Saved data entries

———

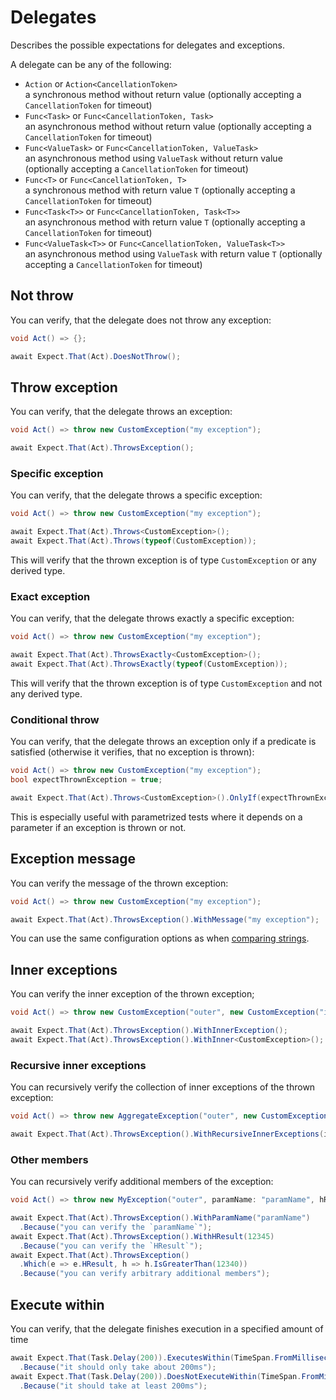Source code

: # Delegates

Describes the possible expectations for delegates and exceptions.

A delegate can be any of the following:

- `Action` or `Action<CancellationToken>`  
  a synchronous method without return value (optionally accepting a `CancellationToken` for timeout)
- `Func<Task>` or `Func<CancellationToken, Task>`  
  an asynchronous method without return value (optionally accepting a `CancellationToken` for timeout)
- `Func<ValueTask>` or `Func<CancellationToken, ValueTask>`  
  an asynchronous method using `ValueTask` without return value (optionally accepting a `CancellationToken` for timeout)
- `Func<T>` or `Func<CancellationToken, T>`  
  a synchronous method with return value `T` (optionally accepting a `CancellationToken` for timeout)
- `Func<Task<T>>` or `Func<CancellationToken, Task<T>>`  
  an asynchronous method with return value `T` (optionally accepting a `CancellationToken` for timeout)
- `Func<ValueTask<T>>` or `Func<CancellationToken, ValueTask<T>>`  
  an asynchronous method using `ValueTask` with return value `T` (optionally accepting a `CancellationToken` for
  timeout)

## Not throw

You can verify, that the delegate does not throw any exception:

```csharp
void Act() => {};

await Expect.That(Act).DoesNotThrow();
```

## Throw exception

You can verify, that the delegate throws an exception:

```csharp
void Act() => throw new CustomException("my exception");

await Expect.That(Act).ThrowsException();
```

### Specific exception

You can verify, that the delegate throws a specific exception:

```csharp
void Act() => throw new CustomException("my exception");

await Expect.That(Act).Throws<CustomException>();
await Expect.That(Act).Throws(typeof(CustomException));
```

This will verify that the thrown exception is of type `CustomException` or any derived type.

### Exact exception

You can verify, that the delegate throws exactly a specific exception:

```csharp
void Act() => throw new CustomException("my exception");

await Expect.That(Act).ThrowsExactly<CustomException>();
await Expect.That(Act).ThrowsExactly(typeof(CustomException));
```

This will verify that the thrown exception is of type `CustomException` and not any derived type.

### Conditional throw

You can verify, that the delegate throws an exception only if a predicate is satisfied (otherwise it verifies, that no
exception is thrown):

```csharp
void Act() => throw new CustomException("my exception");
bool expectThrownException = true;

await Expect.That(Act).Throws<CustomException>().OnlyIf(expectThrownException);
```

This is especially useful with parametrized tests where it depends on a parameter if an exception is thrown or not.

## Exception message

You can verify the message of the thrown exception:

```csharp
void Act() => throw new CustomException("my exception");

await Expect.That(Act).ThrowsException().WithMessage("my exception");
```

You can use the same configuration options as when [comparing strings](/docs/expectations/string#equality).

## Inner exceptions

You can verify the inner exception of the thrown exception;

```csharp
void Act() => throw new CustomException("outer", new CustomException("inner"));

await Expect.That(Act).ThrowsException().WithInnerException();
await Expect.That(Act).ThrowsException().WithInner<CustomException>();
```

### Recursive inner exceptions

You can recursively verify the collection of inner exceptions of the thrown exception:

```csharp
void Act() => throw new AggregateException("outer", new CustomException("inner"));

await Expect.That(Act).ThrowsException().WithRecursiveInnerExceptions(innerExceptions => innerExceptions.HasAtLeast(1).Be<CustomException>());
```

### Other members

You can recursively verify additional members of the exception:

```csharp
void Act() => throw new MyException("outer", paramName: "paramName", hResult: 12345);

await Expect.That(Act).ThrowsException().WithParamName("paramName")
  .Because("you can verify the `paramName`");
await Expect.That(Act).ThrowsException().WithHResult(12345)
  .Because("you can verify the `HResult`");
await Expect.That(Act).ThrowsException()
  .Which(e => e.HResult, h => h.IsGreaterThan(12340))
  .Because("you can verify arbitrary additional members");

```

## Execute within

You can verify, that the delegate finishes execution in a specified amount of time

```csharp
await Expect.That(Task.Delay(200)).ExecutesWithin(TimeSpan.FromMilliseconds(300))
  .Because("it should only take about 200ms");
await Expect.That(Task.Delay(200)).DoesNotExecuteWithin(TimeSpan.FromMilliseconds(100))
  .Because("it should take at least 200ms");
```
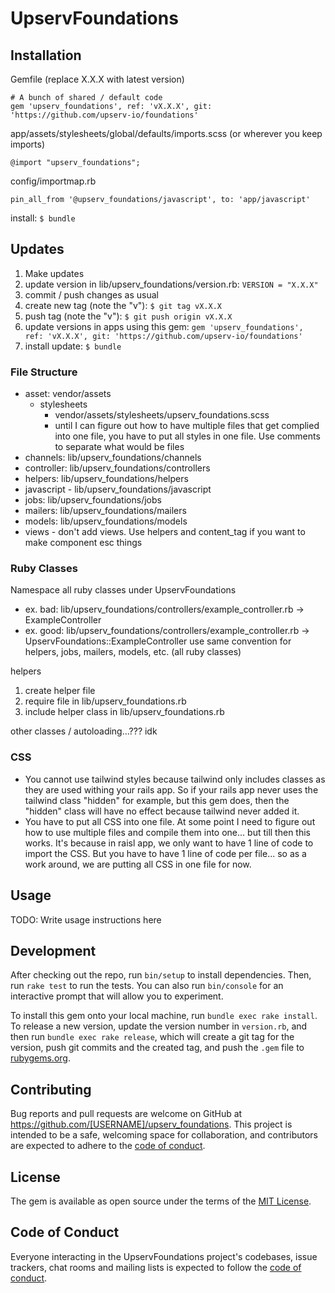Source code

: # UpservFoundations

## Installation
Gemfile (replace X.X.X with latest version)
```
# A bunch of shared / default code
gem 'upserv_foundations', ref: 'vX.X.X', git: 'https://github.com/upserv-io/foundations'
```
app/assets/stylesheets/global/defaults/imports.scss (or wherever you keep imports)
```
@import "upserv_foundations";
```
config/importmap.rb
```
pin_all_from '@upserv_foundations/javascript', to: 'app/javascript'
```
install: `$ bundle`

## Updates
1. Make updates
2. update version in lib/upserv_foundations/version.rb: `VERSION = "X.X.X"`
3. commit / push changes as usual
4. create new tag (note the "v"): `$ git tag vX.X.X`
5. push tag (note the "v"): `$ git push origin vX.X.X`
6. update versions in apps using this gem: `gem 'upserv_foundations', ref: 'vX.X.X', git: 'https://github.com/upserv-io/foundations'`
7. install update: `$ bundle`

### File Structure
- asset: vendor/assets
   - stylesheets
     - vendor/assets/stylesheets/upserv_foundations.scss
     - until I can figure out how to have multiple files that get complied into one file, you have to put all styles in one file. Use comments to separate what would be files
 - channels: lib/upserv_foundations/channels
 - controller: lib/upserv_foundations/controllers
 - helpers: lib/upserv_foundations/helpers
 - javascript - lib/upserv_foundations/javascript
 - jobs: lib/upserv_foundations/jobs
 - mailers: lib/upserv_foundations/mailers
 - models: lib/upserv_foundations/models
 - views - don't add views. Use helpers and content_tag if you want to make component esc things

### Ruby Classes
Namespace all ruby classes under UpservFoundations
- ex. bad:  lib/upserv_foundations/controllers/example_controller.rb -> ExampleController
- ex. good:  lib/upserv_foundations/controllers/example_controller.rb -> UpservFoundations::ExampleController
use same convention for helpers, jobs, mailers, models, etc. (all ruby classes)

helpers
1. create helper file 
1. require file in lib/upserv_foundations.rb
1. include helper class in lib/upserv_foundations.rb

other classes / autoloading...??? idk

### CSS
 - You cannot use tailwind styles because tailwind only includes classes as they are used withing your rails app. So if your rails app never uses the tailwind class "hidden" for example, but this gem does, then the "hidden" class will have no effect because tailwind never added it.
-  You have to put all CSS into one file. At some point I need to figure out how to use multiple files and compile them into one... but till then this works. It's because in raisl app, we only want to have 1 line of code to import the CSS. But you have to have 1 line of code per file... so as a work around, we are putting all CSS in one file for now.

## Usage

TODO: Write usage instructions here

## Development

After checking out the repo, run `bin/setup` to install dependencies. Then, run `rake test` to run the tests. You can also run `bin/console` for an interactive prompt that will allow you to experiment.

To install this gem onto your local machine, run `bundle exec rake install`. To release a new version, update the version number in `version.rb`, and then run `bundle exec rake release`, which will create a git tag for the version, push git commits and the created tag, and push the `.gem` file to [rubygems.org](https://rubygems.org).

## Contributing

Bug reports and pull requests are welcome on GitHub at https://github.com/[USERNAME]/upserv_foundations. This project is intended to be a safe, welcoming space for collaboration, and contributors are expected to adhere to the [code of conduct](https://github.com/[USERNAME]/upserv_foundations/blob/master/CODE_OF_CONDUCT.md).

## License

The gem is available as open source under the terms of the [MIT License](https://opensource.org/licenses/MIT).

## Code of Conduct

Everyone interacting in the UpservFoundations project's codebases, issue trackers, chat rooms and mailing lists is expected to follow the [code of conduct](https://github.com/[USERNAME]/upserv_foundations/blob/master/CODE_OF_CONDUCT.md).
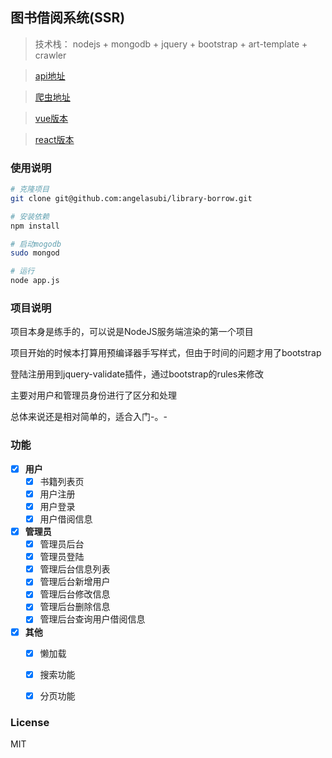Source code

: ##  图书借阅系统(SSR)

> 技术栈： nodejs + mongodb + jquery + bootstrap + art-template + crawler

> [api地址](https://github.com/angelasubi/node-book-api)  

> [爬虫地址]() 

> [vue版本](https://github.com/angelasubi/vue-library)  

> [react版本](https://github.com/angelasubi/react-library)

### 使用说明

``` bash
# 克隆项目
git clone git@github.com:angelasubi/library-borrow.git

# 安装依赖
npm install

# 启动mogodb
sudo mongod

# 运行
node app.js

```

### 项目说明  

项目本身是练手的，可以说是NodeJS服务端渲染的第一个项目  

项目开始的时候本打算用预编译器手写样式，但由于时间的问题才用了bootstrap  

登陆注册用到jquery-validate插件，通过bootstrap的rules来修改

主要对用户和管理员身份进行了区分和处理

总体来说还是相对简单的，适合入门-。-

### 功能  

- [x] **用户**
    - [x] 书籍列表页
    - [x] 用户注册
    - [x] 用户登录
    - [x] 用户借阅信息

- [x] **管理员**
    - [x] 管理员后台
    - [x] 管理员登陆
    - [x] 管理后台信息列表
    - [x] 管理后台新增用户
    - [x] 管理后台修改信息
    - [x] 管理后台删除信息
    - [x] 管理后台查询用户借阅信息

- [x] **其他**
    - [x] 懒加载
    - [x] 搜索功能
    - [x] 分页功能 


### License
MIT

———

# WHAT TO WORK ON:
Some lines above may contain the string "blob". State how many of them the records have, and nothing more.

# ANSWER SECTION:
2